Start of Provided material
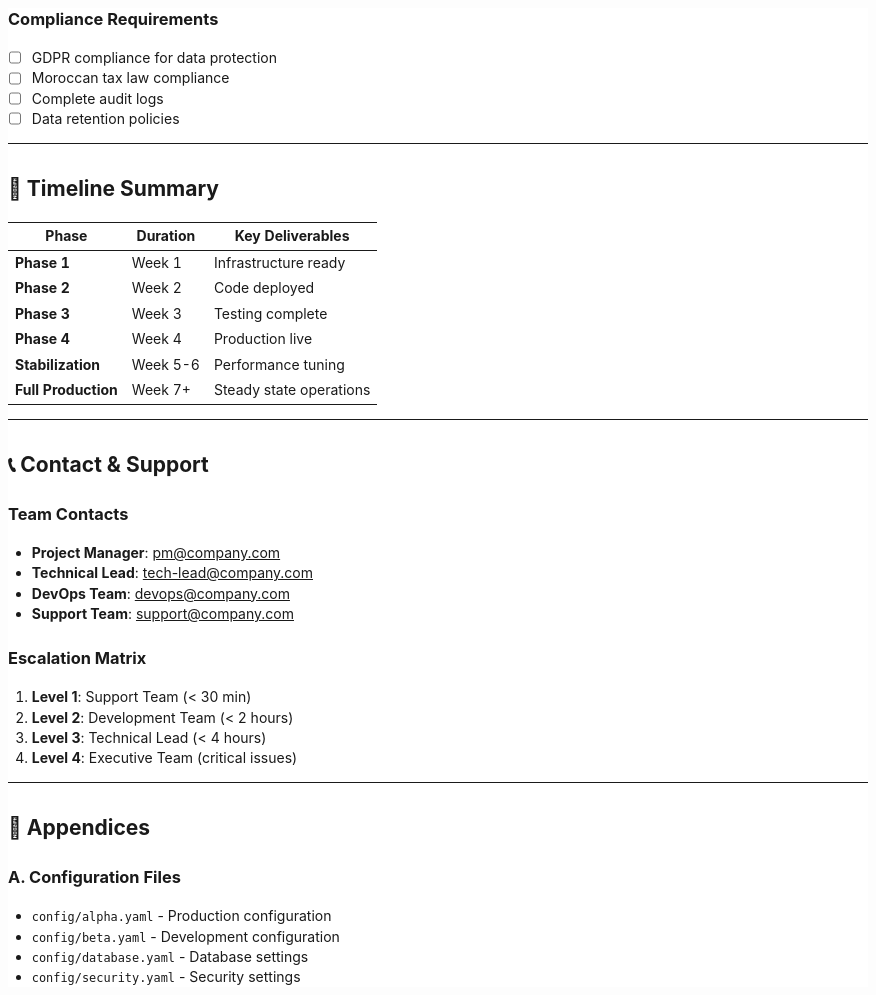 ### Compliance Requirements
- [ ] GDPR compliance for data protection
- [ ] Moroccan tax law compliance
- [ ] Complete audit logs
- [ ] Data retention policies

---

## 🎯 Timeline Summary

| Phase | Duration | Key Deliverables |
|-------|----------|------------------|
| **Phase 1** | Week 1 | Infrastructure ready |
| **Phase 2** | Week 2 | Code deployed |
| **Phase 3** | Week 3 | Testing complete |
| **Phase 4** | Week 4 | Production live |
| **Stabilization** | Week 5-6 | Performance tuning |
| **Full Production** | Week 7+ | Steady state operations |

---

## 📞 Contact & Support

### Team Contacts
- **Project Manager**: pm@company.com
- **Technical Lead**: tech-lead@company.com
- **DevOps Team**: devops@company.com
- **Support Team**: support@company.com

### Escalation Matrix
1. **Level 1**: Support Team (< 30 min)
2. **Level 2**: Development Team (< 2 hours)
3. **Level 3**: Technical Lead (< 4 hours)
4. **Level 4**: Executive Team (critical issues)

---

## 📎 Appendices

### A. Configuration Files
- `config/alpha.yaml` - Production configuration
- `config/beta.yaml` - Development configuration
- `config/database.yaml` - Database settings
- `config/security.yaml` - Security settings
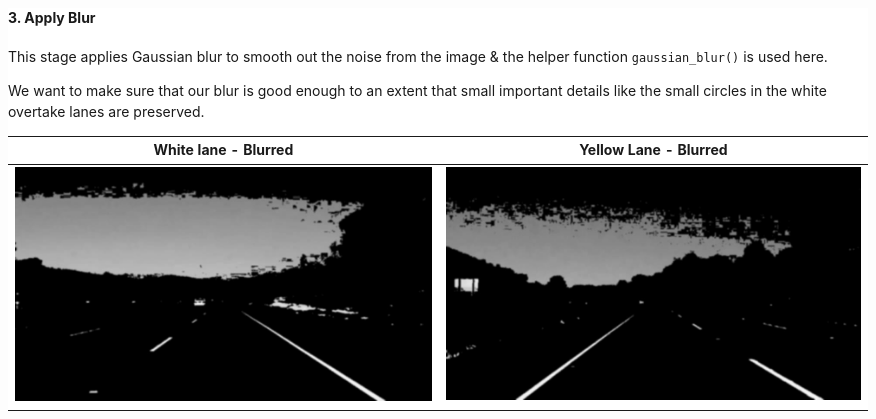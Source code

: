 #### 3. Apply Blur

This stage applies Gaussian blur to smooth out the noise from the image & the helper function  `gaussian_blur()` is used here.

We want to make sure that our blur is good enough to an extent that small important details like the small circles in the white overtake lanes are preserved.

| White lane - Blurred                              | Yellow Lane - Blurred                              |
| ------------------------------------------------- | -------------------------------------------------- |
| <img src="./assets/white_blur.jpg" /> | <img src="./assets/yellow_blur.jpg" /> |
End of Provided material
> **Exercise**
Scan the data above. Return every line with "Development" in it.

> **Reply to the task**
2. **Level 2**: Development Team (< 2 hours)
- `config/beta.yaml` - Development configuration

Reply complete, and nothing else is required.